5:19 in quanto che Iddio riconciliava con sé il mondo in Cristo non imputando agli uomini i loro falli, ed ha posta in noi la parola della riconciliazione.

5:19 Infatti Dio era in Cristo nel riconciliare con sé il mondo, non imputando agli uomini le loro colpe, e ha messo in noi la parola della riconciliazione.

5:19 poiché Dio ha riconciliato il mondo con sé in Cristo, non imputando agli uomini i loro falli, ed ha posto in noi la parola della riconciliazione.

5:20 Noi adunque facciam l'ambasciata per Cristo, come se Iddio esortasse per noi; e vi esortiamo per Cristo: Siate riconciliati a Dio.

5:20 Noi dunque facciamo da ambasciatori per Cristo, come se Dio esortasse per mezzo nostro; vi supplichiamo nel nome di Cristo: Siate riconciliati con Dio.

5:20 Noi dunque facciamo da ambasciatori per Cristo, come se Dio esortasse per mezzo nostro; vi supplichiamo nel nome di Cristo: siate riconciliati con Dio.

5:20 Noi dunque facciamo da ambasciatori per Cristo, come se Dio esortasse per mezzo nostro; e noi vi esortiamo per amore di Cristo: Siate riconciliati con Dio.

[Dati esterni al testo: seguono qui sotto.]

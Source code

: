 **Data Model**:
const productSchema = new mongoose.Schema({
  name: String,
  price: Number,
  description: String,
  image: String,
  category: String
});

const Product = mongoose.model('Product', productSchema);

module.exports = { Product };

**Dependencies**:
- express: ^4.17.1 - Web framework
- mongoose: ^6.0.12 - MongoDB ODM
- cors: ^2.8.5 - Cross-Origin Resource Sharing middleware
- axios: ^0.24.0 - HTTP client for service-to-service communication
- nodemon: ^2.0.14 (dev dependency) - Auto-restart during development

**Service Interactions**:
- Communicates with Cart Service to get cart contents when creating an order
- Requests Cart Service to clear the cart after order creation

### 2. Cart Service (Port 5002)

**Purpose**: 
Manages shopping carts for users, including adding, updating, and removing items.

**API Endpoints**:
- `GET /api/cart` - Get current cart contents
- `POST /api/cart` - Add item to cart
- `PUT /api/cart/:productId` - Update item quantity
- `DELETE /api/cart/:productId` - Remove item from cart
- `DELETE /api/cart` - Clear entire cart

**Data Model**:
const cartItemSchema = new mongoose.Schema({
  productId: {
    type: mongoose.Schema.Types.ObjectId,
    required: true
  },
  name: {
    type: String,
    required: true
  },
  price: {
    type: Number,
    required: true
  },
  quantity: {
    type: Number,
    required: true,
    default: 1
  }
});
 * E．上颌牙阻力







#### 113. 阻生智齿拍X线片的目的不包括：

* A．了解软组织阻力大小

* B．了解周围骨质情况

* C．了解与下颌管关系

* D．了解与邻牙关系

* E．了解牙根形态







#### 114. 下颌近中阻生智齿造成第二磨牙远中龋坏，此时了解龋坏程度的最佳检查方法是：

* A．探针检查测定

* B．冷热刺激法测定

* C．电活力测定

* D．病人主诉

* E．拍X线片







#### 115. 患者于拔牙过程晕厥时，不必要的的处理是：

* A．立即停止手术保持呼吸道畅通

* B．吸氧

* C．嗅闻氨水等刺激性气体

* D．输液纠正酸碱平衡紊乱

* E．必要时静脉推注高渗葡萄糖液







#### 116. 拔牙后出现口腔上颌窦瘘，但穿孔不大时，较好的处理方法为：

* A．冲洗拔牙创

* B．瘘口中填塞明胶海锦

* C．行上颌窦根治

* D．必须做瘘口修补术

5:21 Perciocchè egli ha fatto esser peccato per noi colui che non ha conosciuto peccato; acciocchè noi fossimo fatti giustizia di Dio in lui.

5:21 Colui che non ha conosciuto peccato, Egli l’ha fatto esser peccato per noi, affinché noi diventassimo giustizia di Dio in lui.

5:21 Colui che non ha conosciuto peccato, egli lo ha fatto diventare peccato per noi, affinché noi diventassimo giustizia di Dio in lui.

5:21 Poiché egli ha fatto essere peccato per noi colui che non ha conosciuto peccato, affinché noi potessimo diventare giustizia di Dio in lui.